Shahid Beheshti University of Medical Sciences
- Type: Public
- Established: 1961
- President: Mohammad Esmail Ghidari (2025-now)
- Faculty: 1,300
- Students: 13,000
- Location: Tehran, Evin, next to Ayatollah Taleghani Hospital 35°48′00″N 51°23′53″E﻿ / ﻿35.800088°N 51.398057°E
- Campus: Urban;
- Website: www.sbmu.ac.ir

= Shahid Beheshti University of Medical Sciences =

University in Tehran, Iran

Shahid Beheshti University of Medical Sciences (SBUMS, دانشگاه علوم پزشکی و خدمات بهداشتی-درمانی شهيد بهشتی, Danushgah-e 'lum-e Pezeshki-ye vâ Xedâmat-e Behedashti - Dârmani-ye Shihid Beheshti) is one of the three medical universities in Tehran, the capital of Iran. It began in 1961 with the establishment of the Schools of Medicine and Dentistry. Following the merging of some of the treatment and educational units and organizations affiliated with the then-Ministry of Health and “Melli University” (National University) in 1986, Shahid Beheshti University of Medical Sciences began its activities independently.

The university is government funded.

==Former presidents==
- Dr.
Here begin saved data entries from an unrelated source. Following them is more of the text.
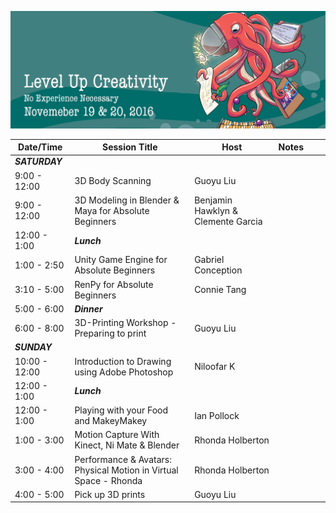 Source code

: ![Game Dev Boot Camp Banner](banner.png "LGame Dev Boot Camp Banner")



| Date/Time 	| Session Title  	| Host 	| Notes 	|  	|  	|
|--------------	|---------------------------------------------------------------------------------------	|--------------------------------------	|-----------------------------	|---	|---	|
| ***SATURDAY*** 	|  	|  	|  	|  	|  	|
| 9:00 - 12:00 	  | 3D Body Scanning 	| Guoyu Liu 	|  	|  	|  	|
| 9:00 - 12:00 	  | 3D Modeling in Blender & Maya for Absolute Beginners 	| Benjamin Hawklyn & Clemente Garcia	|  	|  	|  	|
| 12:00 - 1:00 	    | ***Lunch*** 	|  	|  	|  	|  	|
| 1:00 - 2:50 	  | Unity Game Engine for Absolute Beginners 	| Gabriel Conception 	|  	|  	|  	|
| 3:10 - 5:00 	    | RenPy for Absolute Beginners 	| Connie Tang 	|  	|  	|  	|
| 5:00 - 6:00     | ***Dinner***	|  	|  	|  	|  	|
| 6:00 - 8:00   	| 3D-Printing Workshop - Preparing to print 	| Guoyu Liu 	|  	|  	|  	|
| ***SUNDAY***	  |  	|  	|  	|  	|  	|
| 10:00 - 12:00   	| Introduction to Drawing using Adobe Photoshop 	| Niloofar K 	|  	|  	|  	|
| 12:00 - 1:00 	    | ***Lunch*** 	|  	|  	|  	|  	|
| 12:00 - 1:00 	    | Playing with your Food and MakeyMakey 	| Ian Pollock 	|  	|  	|  	|
| 1:00 - 3:00   	| Motion Capture With Kinect, Ni Mate & Blender 	| Rhonda Holberton 	|  	|  	|  	|
| 3:00 - 4:00   	| Performance & Avatars: Physical Motion in Virtual Space - Rhonda 	| Rhonda Holberton 	|  	|  	|  	|
| 4:00 - 5:00 	  | Pick up 3D prints 	| Guoyu Liu 	|  	|  	|  	|
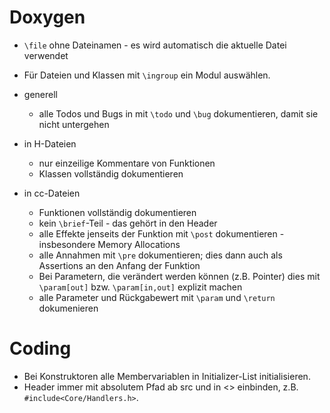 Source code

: # Doxygen

- `\file` ohne Dateinamen - es wird automatisch die aktuelle Datei verwendet

- Für Dateien und Klassen mit `\ingroup` ein Modul auswählen.

- generell
    - alle Todos und Bugs in mit `\todo` und `\bug` dokumentieren, damit sie nicht untergehen

- in H-Dateien
    - nur einzeilige Kommentare von Funktionen
    - Klassen vollständig dokumentieren

- in cc-Dateien
    - Funktionen vollständig dokumentieren
    - kein `\brief`-Teil - das gehört in den Header
    - alle Effekte jenseits der Funktion mit `\post` dokumentieren - insbesondere Memory Allocations
    - alle Annahmen mit `\pre` dokumentieren; dies dann auch als Assertions an den Anfang der Funktion
    - Bei Parametern, die verändert werden können (z.B. Pointer) dies mit `\param[out]` bzw. `\param[in,out]` explizit machen
    - alle Parameter und Rückgabewert mit `\param` und `\return` dokumenieren

# Coding

- Bei Konstruktoren alle Membervariablen in Initializer-List initialisieren.
- Header immer mit absolutem Pfad ab src und in <> einbinden, z.B. `#include<Core/Handlers.h>`.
Fereydoon Azizi (1986-1991)
- Dr. Seyed Mahmood Tabatabaeifard(1991-1997)
- Dr. Habibollah Peyravi(1997-2005)
- Dr. Alireza Zali(2005-2008)
- Dr. Shahin Mohammadsadeghi(2008-2009)
- Dr. Mohammadreza Razaghi(2009-2011)
- Dr. Hassan Aboulghasemi(2011-2013)
- Dr. Ali asghar Peyvandi(2013-2017)
- Dr. Mohammad Haji Aghajani(2017-2019)
- Dr. Alireza Zali(2019-2025)

==Ranking==

Shahid Beheshti University of Medical Sciences has been included in several international university and research rankings. The results differ between ranking systems because each system uses its own methodology and indicators.

In the Academic Ranking of World Universities (ARWU), published by ShanghaiRanking Consultancy, the university was ranked 901–1000 worldwide in the 2026 edition.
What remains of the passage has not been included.